• [TASK TO CARRY OUT]: Pull every line holding the word "infty" from the data below and copy it.

[[ MATERIAL PROVIDED, beginning ]]

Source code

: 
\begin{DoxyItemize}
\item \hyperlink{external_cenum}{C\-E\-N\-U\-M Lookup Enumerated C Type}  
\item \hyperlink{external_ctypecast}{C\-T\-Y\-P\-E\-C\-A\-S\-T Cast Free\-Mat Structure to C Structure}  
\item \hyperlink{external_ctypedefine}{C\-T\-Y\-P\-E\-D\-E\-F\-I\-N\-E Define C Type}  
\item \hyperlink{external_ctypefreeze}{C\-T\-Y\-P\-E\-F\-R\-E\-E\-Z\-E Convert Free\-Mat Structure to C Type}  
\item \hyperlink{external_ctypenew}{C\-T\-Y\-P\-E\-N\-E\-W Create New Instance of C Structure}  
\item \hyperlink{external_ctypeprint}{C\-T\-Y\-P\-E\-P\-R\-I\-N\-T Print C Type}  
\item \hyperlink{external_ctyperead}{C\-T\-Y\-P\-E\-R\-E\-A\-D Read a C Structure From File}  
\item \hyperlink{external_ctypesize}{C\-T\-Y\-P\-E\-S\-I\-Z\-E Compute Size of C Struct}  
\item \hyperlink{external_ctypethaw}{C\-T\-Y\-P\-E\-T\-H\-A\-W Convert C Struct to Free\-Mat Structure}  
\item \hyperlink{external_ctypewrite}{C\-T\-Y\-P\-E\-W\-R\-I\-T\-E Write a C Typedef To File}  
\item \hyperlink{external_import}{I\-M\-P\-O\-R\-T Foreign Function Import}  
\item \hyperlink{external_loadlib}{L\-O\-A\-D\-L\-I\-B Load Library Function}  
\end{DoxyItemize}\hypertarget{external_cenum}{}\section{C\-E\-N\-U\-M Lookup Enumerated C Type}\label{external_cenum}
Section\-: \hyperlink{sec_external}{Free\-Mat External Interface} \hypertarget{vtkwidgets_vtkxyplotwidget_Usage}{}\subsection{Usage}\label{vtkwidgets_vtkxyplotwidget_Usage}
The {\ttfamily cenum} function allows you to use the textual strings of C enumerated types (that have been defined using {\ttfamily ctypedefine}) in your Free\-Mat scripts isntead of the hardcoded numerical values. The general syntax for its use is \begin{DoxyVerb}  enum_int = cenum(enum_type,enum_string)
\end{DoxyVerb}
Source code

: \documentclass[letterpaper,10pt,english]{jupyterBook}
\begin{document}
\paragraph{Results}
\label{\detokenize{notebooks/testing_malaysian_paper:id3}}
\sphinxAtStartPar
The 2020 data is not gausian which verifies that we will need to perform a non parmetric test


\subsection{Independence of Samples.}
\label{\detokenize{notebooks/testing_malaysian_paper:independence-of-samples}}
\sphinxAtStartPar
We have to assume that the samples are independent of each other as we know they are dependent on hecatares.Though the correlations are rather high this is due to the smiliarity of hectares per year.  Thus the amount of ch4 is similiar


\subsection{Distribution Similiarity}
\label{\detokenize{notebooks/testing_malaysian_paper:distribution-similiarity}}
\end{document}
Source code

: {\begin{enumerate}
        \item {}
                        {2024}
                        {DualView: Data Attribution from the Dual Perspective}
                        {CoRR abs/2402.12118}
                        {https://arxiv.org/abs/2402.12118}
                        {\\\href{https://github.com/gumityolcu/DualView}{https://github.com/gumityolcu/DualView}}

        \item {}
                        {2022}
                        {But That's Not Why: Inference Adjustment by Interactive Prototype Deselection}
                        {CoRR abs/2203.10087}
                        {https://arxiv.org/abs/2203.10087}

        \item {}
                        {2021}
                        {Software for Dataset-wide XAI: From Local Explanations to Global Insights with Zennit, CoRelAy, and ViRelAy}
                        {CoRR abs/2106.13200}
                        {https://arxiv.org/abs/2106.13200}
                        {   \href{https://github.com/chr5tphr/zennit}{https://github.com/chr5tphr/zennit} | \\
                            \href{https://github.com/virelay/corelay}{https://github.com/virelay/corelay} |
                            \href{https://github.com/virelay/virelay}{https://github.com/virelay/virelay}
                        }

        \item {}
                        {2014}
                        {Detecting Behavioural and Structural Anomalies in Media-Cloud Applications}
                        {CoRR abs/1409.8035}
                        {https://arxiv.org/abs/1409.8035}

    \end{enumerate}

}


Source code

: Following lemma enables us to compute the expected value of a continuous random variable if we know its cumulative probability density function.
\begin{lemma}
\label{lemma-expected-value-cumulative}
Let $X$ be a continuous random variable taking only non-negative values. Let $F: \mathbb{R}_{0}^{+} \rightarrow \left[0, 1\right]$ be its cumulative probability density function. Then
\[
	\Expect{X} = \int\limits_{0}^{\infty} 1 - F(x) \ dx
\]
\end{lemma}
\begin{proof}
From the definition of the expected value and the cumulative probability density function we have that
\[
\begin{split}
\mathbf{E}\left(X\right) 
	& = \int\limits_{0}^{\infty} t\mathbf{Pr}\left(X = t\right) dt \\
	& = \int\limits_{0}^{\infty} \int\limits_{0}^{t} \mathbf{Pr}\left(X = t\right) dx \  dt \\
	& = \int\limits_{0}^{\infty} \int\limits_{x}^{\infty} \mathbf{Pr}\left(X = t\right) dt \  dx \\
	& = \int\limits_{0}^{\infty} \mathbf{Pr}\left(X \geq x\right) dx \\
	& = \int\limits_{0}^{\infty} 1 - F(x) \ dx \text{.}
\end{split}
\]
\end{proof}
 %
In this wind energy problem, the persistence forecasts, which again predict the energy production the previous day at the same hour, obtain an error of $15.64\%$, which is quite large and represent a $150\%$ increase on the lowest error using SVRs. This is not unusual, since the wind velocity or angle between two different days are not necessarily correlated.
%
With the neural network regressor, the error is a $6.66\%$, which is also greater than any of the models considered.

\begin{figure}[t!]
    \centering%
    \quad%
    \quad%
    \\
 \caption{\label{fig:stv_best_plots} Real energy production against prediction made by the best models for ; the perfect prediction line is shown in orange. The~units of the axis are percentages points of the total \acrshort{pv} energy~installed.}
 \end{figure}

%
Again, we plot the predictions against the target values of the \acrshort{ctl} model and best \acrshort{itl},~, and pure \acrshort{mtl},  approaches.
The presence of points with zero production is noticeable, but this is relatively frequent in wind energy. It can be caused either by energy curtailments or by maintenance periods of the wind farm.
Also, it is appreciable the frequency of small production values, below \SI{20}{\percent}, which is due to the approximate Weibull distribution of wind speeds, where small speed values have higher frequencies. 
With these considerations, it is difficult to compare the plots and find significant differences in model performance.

[[ MATERIAL PROVIDED, end ]]

• [EXPECTED OUTPUT]:
	\Expect{X} = \int\limits_{0}^{\infty} 1 - F(x) \ dx
	& = \int\limits_{0}^{\infty} t\mathbf{Pr}\left(X = t\right) dt \\
	& = \int\limits_{0}^{\infty} \int\limits_{0}^{t} \mathbf{Pr}\left(X = t\right) dx \  dt \\
	& = \int\limits_{0}^{\infty} \int\limits_{x}^{\infty} \mathbf{Pr}\left(X = t\right) dt \  dx \\
	& = \int\limits_{0}^{\infty} \mathbf{Pr}\left(X \geq x\right) dx \\
	& = \int\limits_{0}^{\infty} 1 - F(x) \ dx \text{.}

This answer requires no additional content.